KanbanStats II: filter the process chart

Posted by Marcus Hammarberg on January 4, 2019
Stats

UPDATE I have learned new stuff. There are a better ways. Find the update here

This is the second post in my series where I show how you can get make powerful visualizations of process data. As before, my goal here is that you can dump your process data into one tab of my sheet and then the dashboard will make all the other calculations.

In the first post, I talked at some length about other goals of this tool and some of the principles I built these ideas on.

Speaking of those principles; in this post, I will violate one of them a bit, by adding a filter capability to the lead time chart, so that we can see just a part of the data.

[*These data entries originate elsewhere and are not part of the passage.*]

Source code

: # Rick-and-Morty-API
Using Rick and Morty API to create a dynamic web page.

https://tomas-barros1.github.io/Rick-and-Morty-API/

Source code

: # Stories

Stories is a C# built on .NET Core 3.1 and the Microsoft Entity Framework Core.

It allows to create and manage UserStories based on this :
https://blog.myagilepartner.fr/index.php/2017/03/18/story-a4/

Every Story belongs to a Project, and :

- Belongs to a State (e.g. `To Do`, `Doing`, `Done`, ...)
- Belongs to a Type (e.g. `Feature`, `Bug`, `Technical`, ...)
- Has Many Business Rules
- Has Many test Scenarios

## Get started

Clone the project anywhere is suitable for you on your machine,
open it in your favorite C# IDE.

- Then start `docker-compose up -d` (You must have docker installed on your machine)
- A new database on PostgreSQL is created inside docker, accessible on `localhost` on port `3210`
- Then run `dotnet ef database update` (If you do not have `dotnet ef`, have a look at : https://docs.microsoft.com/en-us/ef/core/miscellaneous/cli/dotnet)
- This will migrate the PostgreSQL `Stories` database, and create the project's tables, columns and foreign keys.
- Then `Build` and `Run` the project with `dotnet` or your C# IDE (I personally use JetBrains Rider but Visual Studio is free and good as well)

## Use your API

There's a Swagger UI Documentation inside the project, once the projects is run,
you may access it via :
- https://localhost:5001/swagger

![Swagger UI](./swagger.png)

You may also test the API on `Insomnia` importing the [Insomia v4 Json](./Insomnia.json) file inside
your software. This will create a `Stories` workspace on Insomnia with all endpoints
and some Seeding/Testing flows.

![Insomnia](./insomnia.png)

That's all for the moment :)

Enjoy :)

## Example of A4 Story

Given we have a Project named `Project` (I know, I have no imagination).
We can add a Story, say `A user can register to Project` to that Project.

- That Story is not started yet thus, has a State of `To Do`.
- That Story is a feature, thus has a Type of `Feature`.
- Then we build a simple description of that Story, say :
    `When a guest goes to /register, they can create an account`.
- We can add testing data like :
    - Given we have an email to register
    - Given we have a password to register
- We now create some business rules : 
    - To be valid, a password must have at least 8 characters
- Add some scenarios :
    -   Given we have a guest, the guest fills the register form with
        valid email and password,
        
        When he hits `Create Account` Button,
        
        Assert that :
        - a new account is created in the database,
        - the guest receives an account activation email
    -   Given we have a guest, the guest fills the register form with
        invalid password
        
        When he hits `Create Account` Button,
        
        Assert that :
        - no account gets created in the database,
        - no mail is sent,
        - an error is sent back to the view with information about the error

The reason I want to do this is that, as it the chart stands now, it’s a bit too noisy and has a lot of outliers, for example.

The reason this is violating the principle is that I’ve yet to start filtering data out without running into problems. First, we can filter out some reasonable outliers (for example, everything with a lead time above 300 days…) and that might be good. But then we see new outliers and want to take them out as well. Before long someone (probably ourselves) will ask: “That chart is nice now, but it’s not showing all the data”.

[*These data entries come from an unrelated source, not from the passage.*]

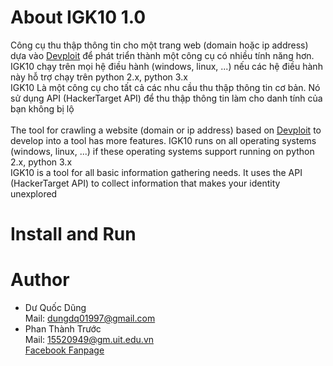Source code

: # About IGK10 1.0
Công cụ thu thập thông tin cho một trang web (domain hoặc ip address) dựa vào [Devploit](https://githacktools.blogspot.com/2018/07/devploit-information-gathering-tool.html) để phát triển thành một công cụ có nhiều tính năng hơn. IGK10 chạy trên mọi hệ điều hành (windows, linux, ...) nếu các hệ điều hành này hỗ trợ chạy trên python 2.x, python 3.x<br />
IGK10 Là một công cụ cho tất cả các nhu cầu thu thập thông tin cơ bản. Nó sử dụng API (HackerTarget API) để thu thập thông tin làm cho danh tính của bạn không bị lộ<br /><br />
The tool for crawling a website (domain or ip address) based on [Devploit](https://githacktools.blogspot.com/2018/07/devploit-information-gathering-tool.html) to develop into a tool has more features. IGK10 runs on all operating systems (windows, linux, ...) if these operating systems support running on python 2.x, python 3.x<br />
IGK10 is a tool for all basic information gathering needs. It uses the API (HackerTarget API) to collect information that makes your identity unexplored
# Install and Run
# Author
  + Dư Quốc Dũng<br />
    Mail: dungdq01997@gmail.com<br />
  + Phan Thành Trước<br />
    Mail: 15520949@gm.uit.edu.vn<br />
    [Facebook Fanpage](https://www.facebook.com/TruocPT/?fb_dtsg_ag=Ady8hpoFdZYTe09E6-xwODi-qqvD-KwhNXlFfu4XPzi8XA%3AAdz-taMWD-yspnUPcxhbSAIlyXcI2Jmwn9DqRQJRgN_flg)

This filter is a tool and needs to be used with care. With great powers yada yada yada.

Also, I’m going to add this filtering-capability, so that we can filter on other things that might be useful; like the type of work or tags etc.

Setting it up

Just for clarity, I will do this as a separate tab calculating lead times “Leadtimes with filters”. I created it by making a duplicate of the “Lead time calculations”-tab. I kept the chart (that got copied) that is already showing the data in a nice way, but I changed the title to “Filtered lead times” to know what was what.

To get some more data to filter on I added a new column, copying over the “Size”-column from the “Raw data”-tab.

What are we trying to do here

The goal of all of this is to make a few lead time charts, like the one in the previous post:

  • Lead times for all items we estimated to S
  • Lead times for all items we estimated to M
  • Lead times for all items we estimated to L
  • Lead times for all with a lead time below 300

We want to do this without having to copy the data too many times, by using filtered views.

Basic filtering

Like any good spreadsheet application Google Sheets have a filter-view. I added it by clicking Data ->Create filter menu option.

What is really cool is that by filtering the data, the chart automatically gets updated. Try it out, by selecting only the items marked as “S” in size. There! Did you notice the dialog box at the bottom of the screen?

Charts are automatic updating

Perfect! Google sheets now helped us to filter stuff.

Caveat about fake data

My chart was not vastly improved though since the spread is still around. That was mainly due to the fact that I faked all the estimates.

However, remember that estimates are just that; how big we thought it would be before we started to work with the item. The chart is now, correctly, showing all the items that we estimated to S before we started. The data is showing us how long it really took.

Filter and our functions

But there’s a problem here. See that “Average lead time”-column? It calculates the average lead times for all the items with the same month as the current rows month, using this formula: =AVERAGEIF(E:E, E2, B:B)

When we apply the filter for only items estimated to S… the average is the same. That calculation is not respecting the filtering.

To fix this we need to do some hacking. First, we are going to use the SUBTOTAL-function, but not as initially, one would think.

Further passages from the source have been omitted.